(Provisions Regarding the Statutory Forfeiture of Shares) The forfeiture of shares should be legal, otherwise it will not be valid by the court. There are following provisions in the Companies Act for statutory forfeiture of shares.
1. Provisions in the Councilor’s Articles of the Company No company can ordinarily forfeit shares unless it is expressly provided for in the Councilor’s Articles with respect to forfeiture of shares.
2. Reasonable justification for forfeiture – There should be a proper justification for forfeiture of shares which cannot be done by the shareholders only after the payment of the call for a certain period of time. The company cannot forfeit the shares for any other reason, even if there is an additional provision in the Articles of Association of the company.

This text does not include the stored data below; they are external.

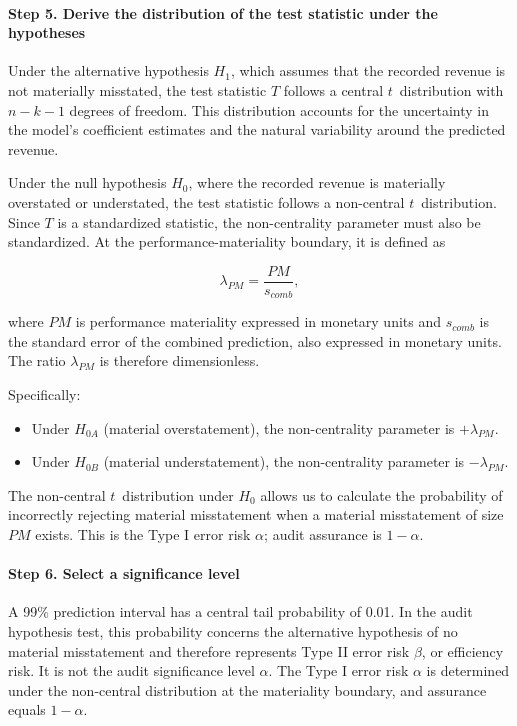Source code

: 

\paragraph{Step 5. Derive the distribution of the test statistic under the hypotheses}
Under the alternative hypothesis $H_1$, which assumes that the recorded revenue is not materially misstated, the test statistic $T$ follows a central $t$~distribution with $n-k-1$ degrees of freedom. This distribution accounts for the uncertainty in the model's coefficient estimates and the natural variability around the predicted revenue.

Under the null hypothesis $H_0$, where the recorded revenue is materially overstated or understated, the test statistic follows a non-central $t$~distribution. Since $T$ is a standardized statistic, the non-centrality parameter must also be standardized. At the performance-materiality boundary, it is defined as

\begin{equation}
\label{eq:standardized_noncentrality_parameter}
  \lambda_{PM} = \frac{PM}{s_{comb}} ,
\end{equation}

where $PM$ is performance materiality expressed in monetary units and $s_{comb}$ is the standard error of the combined prediction, also expressed in monetary units. The ratio $\lambda_{PM}$ is therefore dimensionless.

Specifically:
\begin{itemize}
\item Under $H_{0A}$ (material overstatement), the non-centrality parameter is $+\lambda_{PM}$.
\item Under $H_{0B}$ (material understatement), the non-centrality parameter is $-\lambda_{PM}$.
\end{itemize}

\bigskip
The non-central $t$~distribution under $H_0$ allows us to calculate the probability of incorrectly rejecting material misstatement when a material misstatement of size $PM$ exists. This is the Type I error risk $\alpha$; audit assurance is $1-\alpha$.

\paragraph{Step 6. Select a significance level}
A 99\% prediction interval has a central tail probability of 0.01. In the audit hypothesis test, this probability concerns the alternative hypothesis of no material misstatement and therefore represents Type II error risk $\beta$, or efficiency risk. It is not the audit significance level $\alpha$. The Type I error risk $\alpha$ is determined under the non-central distribution at the materiality boundary, and assurance equals $1-\alpha$.

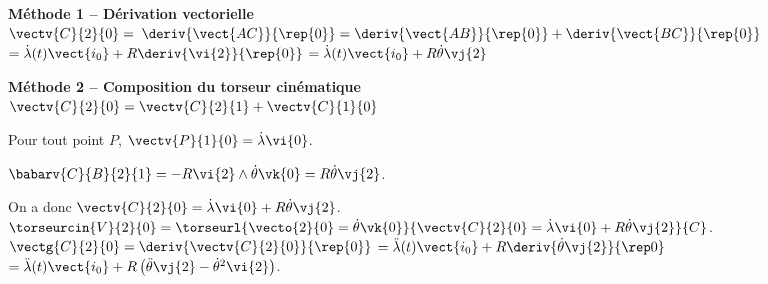 \begin{corrigebox}
\textbf{Méthode 1 -- Dérivation vectorielle} ~\\

$\vectv{C}{2}{0} =$
$\deriv{\vect{AC}}{\rep{0}}= \deriv{\vect{AB}}{\rep{0}}+\deriv{\vect{BC}}{\rep{0}}$
$= \dot{\lambda}(t) \vect{i_0} + R \deriv{\vi{2}}{\rep{0}}$
$= \dot{\lambda}(t) \vect{i_0} + R \dot{\theta} \vj{2}$

\textbf{Méthode 2 -- Composition du torseur cinématique} ~\\
$\vectv{C}{2}{0} =\vectv{C}{2}{1} +\vectv{C}{1}{0} $

Pour tout point $P$, $\vectv{P}{1}{0}=\dot{\lambda}\vi{0}$.

$\babarv{C}{B}{2}{1}=-R\vi{2}\wedge \dot{\theta}\vk{0}=R\dot{\theta}\vj{2}$.

On a donc $\vectv{C}{2}{0}=\dot{\lambda}\vi{0}+R\dot{\theta}\vj{2}$.
$\torseurcin{V}{2}{0}=\torseurl{\vecto{2}{0}=\dot{\theta}\vk{0}}{\vectv{C}{2}{0}=\dot{\lambda}\vi{0}+R\dot{\theta}\vj{2}}{C}$.
$\vectg{C}{2}{0} =\deriv{\vectv{C}{2}{0}}{\rep{0}}$
$= \ddot{\lambda}(t) \vect{i_0} + R \deriv{\dot{\theta} \vj{2}}{\rep0}$
$= \ddot{\lambda}(t) \vect{i_0} + R \left(\ddot{\theta} \vj{2} - \dot{\theta}^2 \vi{2}\right) $.
\end{corrigebox}
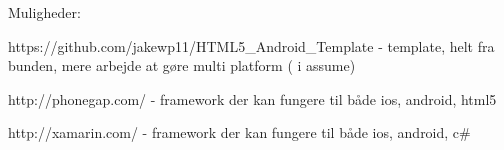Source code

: Muligheder:

https://github.com/jakewp11/HTML5\_Android\_Template - template, helt fra bunden, mere arbejde at gøre multi platform ( i assume)

http://phonegap.com/ - framework der kan fungere til både ios, android, html5

http://xamarin.com/ - framework der kan fungere til både ios, android, c#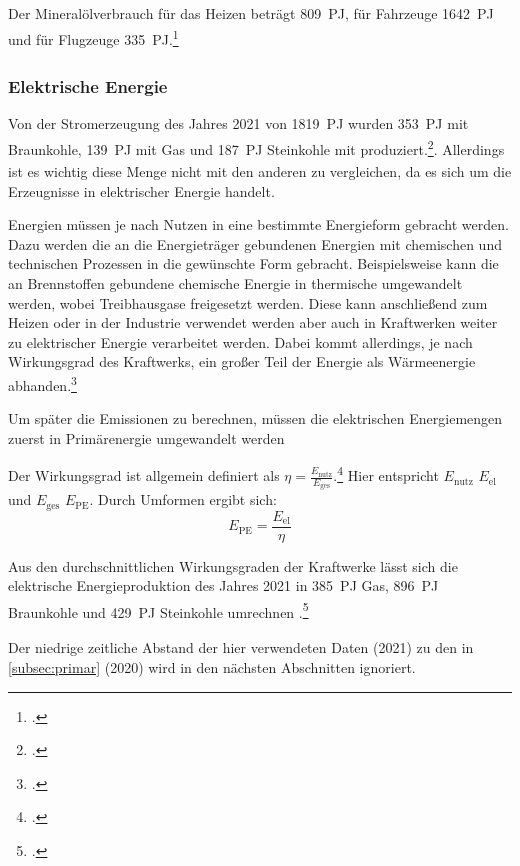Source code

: \documentclass[12pt, ngerman]{article}
\newcommand{\pe}{_{\text{PE}}}
\newcommand{\el}{_{\text{el}}}
\begin{document}
    Der Mineralölverbrauch für das Heizen beträgt \qty{809}{PJ\pe}, für Fahrzeuge \qty{1642}{PJ\pe}
    und für Flugzeuge \qty{335}{PJ\pe}.\footcite{Energieflussbild2020PJLang,
        wilkeEndenergieverbrauchUndEnergieeffizienz2013}

    \subsubsection{Elektrische Energie}

    Von der Stromerzeugung des Jahres 2021 von \qty{1819}{PJ\el} wurden \qty{353}{PJ\el} mit Braunkohle,
    \qty{139}{PJ\el} mit Gas und \qty{187}{PJ\el} Steinkohle mit produziert.\footcite{SMARDEntwicklungenIm}.
    Allerdings ist es wichtig diese Menge nicht mit den anderen zu vergleichen, da es sich um die Erzeugnisse in
    elektrischer Energie handelt.

    Energien müssen je nach Nutzen in eine bestimmte Energieform gebracht werden.
    Dazu werden die an die Energieträger gebundenen Energien mit chemischen und technischen Prozessen in die
    gewünschte Form gebracht.
    Beispielsweise kann die an Brennstoffen gebundene chemische Energie in thermische umgewandelt werden, wobei
    Treibhausgase freigesetzt werden.
    Diese kann anschließend zum Heizen oder in der Industrie verwendet werden aber auch in Kraftwerken weiter zu
    elektrischer Energie verarbeitet werden.
    Dabei kommt allerdings, je nach Wirkungsgrad des Kraftwerks,
    ein großer Teil der Energie als Wärmeenergie abhanden.\footcite{AachenHatEnergie}

    Um später die Emissionen zu berechnen, müssen die elektrischen Energiemengen zuerst in Primärenergie umgewandelt
    werden

    Der Wirkungsgrad \unit{\eta} ist allgemein definiert als
    \(\eta=\frac{E_{\text{nutz}}}{E_{\text{ges}}}\).\footcite{WirkungsgradLEIFIphysik}
    Hier entspricht \(E_\text{nutz}\) \(E\el\) und \(E_\text{{ges}}\) \(E\pe\).
    Durch Umformen ergibt sich: \[E\pe=\frac{E\el}{\eta}\]



    Aus den durchschnittlichen Wirkungsgraden der Kraftwerke lässt sich die elektrische Energieproduktion des Jahres
    2021 in \qty{385}{PJ\pe} Gas,
    \qty{896}{PJ\pe} Braunkohle und \qty{429}{PJ\pe} Steinkohle umrechnen
    .\footcite{wilkeKraftwerkeKonventionelleUnd2013}

    Der niedrige zeitliche Abstand der hier verwendeten Daten (2021) zu den in \cref{subsec:primar} (2020)
    wird in den nächsten Abschnitten ignoriert.
\end{document}
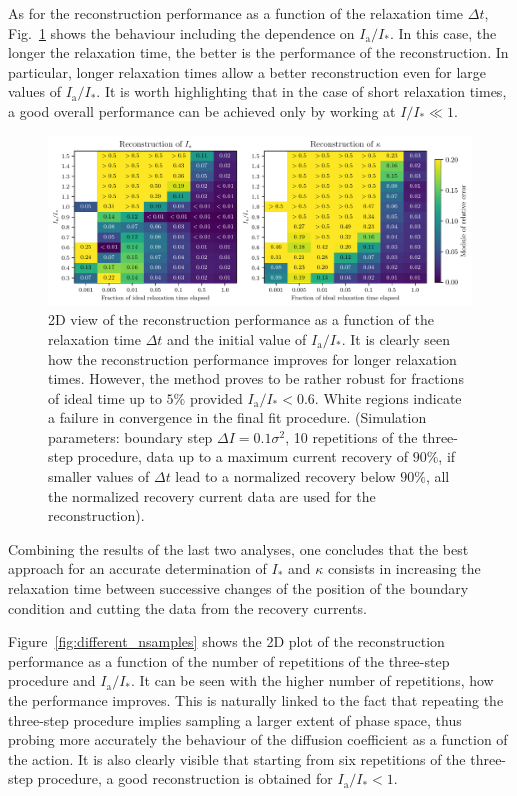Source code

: As for the reconstruction performance as a function of the  relaxation time $\Delta t$, Fig.~\ref{fig:different_time} shows the behaviour including the dependence on $I_\mathrm{a}/I_\ast$. In this case, the longer the relaxation time, the better is the performance of the reconstruction. In particular, longer relaxation times allow a better reconstruction even for large values of $I_\mathrm{a}/I_\ast$. It is worth highlighting that in the case of short relaxation times, a good overall performance can be achieved only by working at $I/I_\ast \ll 1$.
%
\begin{figure}[htp]
    \centering
    \includegraphics[width=\textwidth]{4_probing_the_diffusive_behavior/figs/final/MULTI_different_time.pdf}
    \caption{2D view of the reconstruction performance as a function of the relaxation time $\Delta t$ and the initial value of $I_\mathrm{a}/I_\ast$. It is clearly seen how the reconstruction performance improves for longer relaxation times. However, the method proves to be rather robust for fractions of ideal time up to $5\%$ provided $I_\mathrm{a}/I_\ast < 0.6$. White regions indicate a failure in convergence in the final fit procedure. (Simulation parameters: boundary step $\Delta I=0.1 \sigma^2$, 10 repetitions of the three-step procedure, data up to a maximum current recovery of $90\%$, if smaller values of $\Delta t$ lead to a normalized recovery below $90\%$, all the normalized recovery current data are used for the reconstruction).}
    \label{fig:different_time}
\end{figure}
%
Combining the results of the last two analyses, one concludes that the best approach for an accurate determination of $I_\ast$ and $\kappa$ consists in increasing the relaxation time between successive changes of the position of the boundary condition and cutting the data from the recovery currents. 

Figure~\ref{fig:different_nsamples} shows the 2D plot of the reconstruction performance as a function of the number of repetitions of the three-step procedure and $I_\mathrm{a}/I_\ast$. It can be seen with the higher number of repetitions, how the performance improves. This is naturally linked to the fact that repeating the three-step procedure implies sampling a larger extent of phase space, thus probing more accurately the behaviour of the diffusion coefficient as a function of the action. It is also clearly visible that starting from six repetitions of the three-step procedure, a good reconstruction is obtained for $I_\mathrm{a}/I_\ast < 1$.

3. Appropriate action to be taken while forfeiture – Forfeiture of shares cannot be considered valid unless proper action has been taken for the same. If a call has not been made by law, then the director cannot proceed for forfeiture of shares for non-payment of such call.
4. Procedure for forfeiture should be proper and valid – The procedure for forfeiture of shares should be proper and valid, otherwise the forfeiture of shares will be considered illegal. The arrangement for forfeiture of shares should be as per the lawful rules mentioned in the Articles of Association of the company.
5. The right of forfeiture of shares by the directors to be exercised in the interest of the company – Only the directors of the company have the right to forfeit the shares. They should exercise this right in the interest of the company. If they do not do so, the forfeiture of shares may be cancelled. For this, the shareholders also get the right to present a suit in the court.